==== Given data
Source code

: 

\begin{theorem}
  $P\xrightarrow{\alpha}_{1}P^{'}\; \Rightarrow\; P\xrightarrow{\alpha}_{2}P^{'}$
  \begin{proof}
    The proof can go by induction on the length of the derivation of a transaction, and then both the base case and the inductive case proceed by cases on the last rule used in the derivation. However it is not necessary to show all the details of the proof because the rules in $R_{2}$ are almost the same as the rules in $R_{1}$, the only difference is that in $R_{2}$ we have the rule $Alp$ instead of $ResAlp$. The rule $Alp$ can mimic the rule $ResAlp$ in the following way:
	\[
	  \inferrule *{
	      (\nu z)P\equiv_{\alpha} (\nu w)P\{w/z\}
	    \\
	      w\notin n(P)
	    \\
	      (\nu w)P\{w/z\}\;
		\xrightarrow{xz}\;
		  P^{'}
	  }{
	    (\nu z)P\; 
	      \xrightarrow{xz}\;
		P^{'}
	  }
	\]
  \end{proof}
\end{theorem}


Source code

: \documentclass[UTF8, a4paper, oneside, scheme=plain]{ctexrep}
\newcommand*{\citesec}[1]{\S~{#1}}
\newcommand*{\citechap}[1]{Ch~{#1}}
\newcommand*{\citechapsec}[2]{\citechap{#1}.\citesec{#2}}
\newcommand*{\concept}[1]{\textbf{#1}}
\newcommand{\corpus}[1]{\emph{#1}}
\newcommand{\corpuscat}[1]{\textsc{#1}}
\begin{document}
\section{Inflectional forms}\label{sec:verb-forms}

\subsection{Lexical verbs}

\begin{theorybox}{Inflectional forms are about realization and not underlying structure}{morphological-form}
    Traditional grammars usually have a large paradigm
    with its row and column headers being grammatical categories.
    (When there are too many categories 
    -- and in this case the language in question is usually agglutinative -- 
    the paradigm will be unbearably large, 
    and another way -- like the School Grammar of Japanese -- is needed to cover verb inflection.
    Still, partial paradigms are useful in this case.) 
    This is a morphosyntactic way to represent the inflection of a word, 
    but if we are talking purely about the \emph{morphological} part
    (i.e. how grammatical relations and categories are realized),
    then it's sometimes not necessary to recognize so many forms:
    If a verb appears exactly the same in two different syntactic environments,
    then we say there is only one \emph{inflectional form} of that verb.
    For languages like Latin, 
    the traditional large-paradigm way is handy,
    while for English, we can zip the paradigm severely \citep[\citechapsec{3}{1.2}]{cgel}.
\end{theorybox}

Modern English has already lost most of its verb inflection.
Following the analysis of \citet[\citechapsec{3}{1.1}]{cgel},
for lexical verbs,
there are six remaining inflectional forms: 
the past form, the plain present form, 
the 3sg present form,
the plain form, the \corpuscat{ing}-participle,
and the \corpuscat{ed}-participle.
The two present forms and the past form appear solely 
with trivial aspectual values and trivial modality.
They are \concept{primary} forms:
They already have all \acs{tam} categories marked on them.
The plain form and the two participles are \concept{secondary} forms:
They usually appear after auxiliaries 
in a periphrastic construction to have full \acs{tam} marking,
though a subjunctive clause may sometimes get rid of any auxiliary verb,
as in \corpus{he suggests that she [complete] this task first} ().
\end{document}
========
What to produce.
Check the data for the word "necessary" and pull out the lines that have it.

The answer.
    The proof can go by induction on the length of the derivation of a transaction, and then both the base case and the inductive case proceed by cases on the last rule used in the derivation. However it is not necessary to show all the details of the proof because the rules in $R_{2}$ are almost the same as the rules in $R_{1}$, the only difference is that in $R_{2}$ we have the rule $Alp$ instead of $ResAlp$. The rule $Alp$ can mimic the rule $ResAlp$ in the following way:
    then it's sometimes not necessary to recognize so many forms:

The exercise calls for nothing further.